## WHAT YOU SHOULD DO:
Report, as a single number, how many lines of the records contain the word "transposed".

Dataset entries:
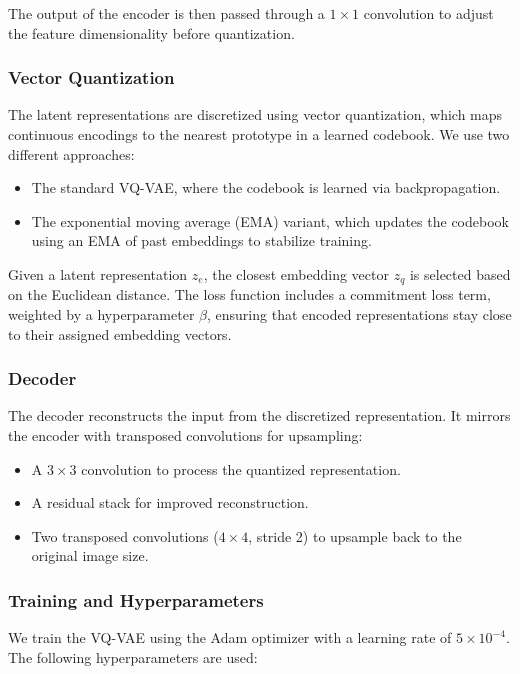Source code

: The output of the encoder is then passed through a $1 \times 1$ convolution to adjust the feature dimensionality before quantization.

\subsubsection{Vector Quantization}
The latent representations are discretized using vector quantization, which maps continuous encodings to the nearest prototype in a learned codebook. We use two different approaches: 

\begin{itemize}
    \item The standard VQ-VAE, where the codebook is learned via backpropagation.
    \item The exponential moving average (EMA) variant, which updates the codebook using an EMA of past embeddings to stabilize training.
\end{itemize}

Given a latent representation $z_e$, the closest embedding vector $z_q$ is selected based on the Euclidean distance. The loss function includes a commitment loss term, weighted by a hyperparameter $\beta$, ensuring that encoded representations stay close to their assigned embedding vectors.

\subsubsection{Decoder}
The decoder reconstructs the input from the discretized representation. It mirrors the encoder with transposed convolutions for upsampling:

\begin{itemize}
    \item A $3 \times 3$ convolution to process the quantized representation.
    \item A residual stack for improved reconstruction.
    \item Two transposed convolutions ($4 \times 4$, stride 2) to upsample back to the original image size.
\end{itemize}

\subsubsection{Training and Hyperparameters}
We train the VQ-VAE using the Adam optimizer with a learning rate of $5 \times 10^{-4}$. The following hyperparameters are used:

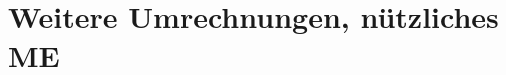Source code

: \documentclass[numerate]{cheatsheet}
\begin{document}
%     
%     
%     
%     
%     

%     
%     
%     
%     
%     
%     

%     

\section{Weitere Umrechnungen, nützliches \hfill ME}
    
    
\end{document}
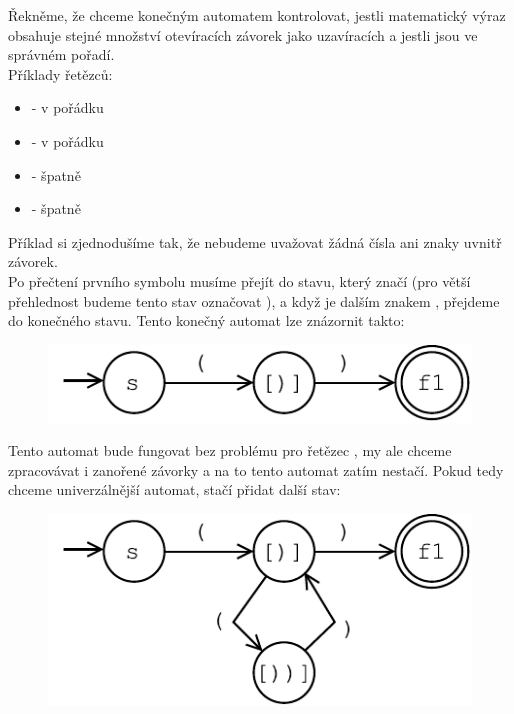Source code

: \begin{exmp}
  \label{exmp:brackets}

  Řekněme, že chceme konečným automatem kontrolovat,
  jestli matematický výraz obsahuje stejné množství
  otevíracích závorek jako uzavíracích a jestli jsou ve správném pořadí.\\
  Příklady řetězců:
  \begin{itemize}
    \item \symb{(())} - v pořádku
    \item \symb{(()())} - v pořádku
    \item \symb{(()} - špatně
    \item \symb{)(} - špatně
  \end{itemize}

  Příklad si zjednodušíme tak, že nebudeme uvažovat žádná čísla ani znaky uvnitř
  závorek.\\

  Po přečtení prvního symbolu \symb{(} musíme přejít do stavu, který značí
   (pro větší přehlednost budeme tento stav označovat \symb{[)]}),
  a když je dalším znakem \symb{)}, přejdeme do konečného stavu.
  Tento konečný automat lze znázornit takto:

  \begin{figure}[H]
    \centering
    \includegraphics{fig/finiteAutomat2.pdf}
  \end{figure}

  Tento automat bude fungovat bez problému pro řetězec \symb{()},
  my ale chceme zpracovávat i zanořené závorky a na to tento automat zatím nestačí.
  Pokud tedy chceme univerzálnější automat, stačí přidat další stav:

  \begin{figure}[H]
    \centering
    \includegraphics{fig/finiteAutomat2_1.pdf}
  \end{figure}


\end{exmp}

## WRITTEN SOLUTION:
2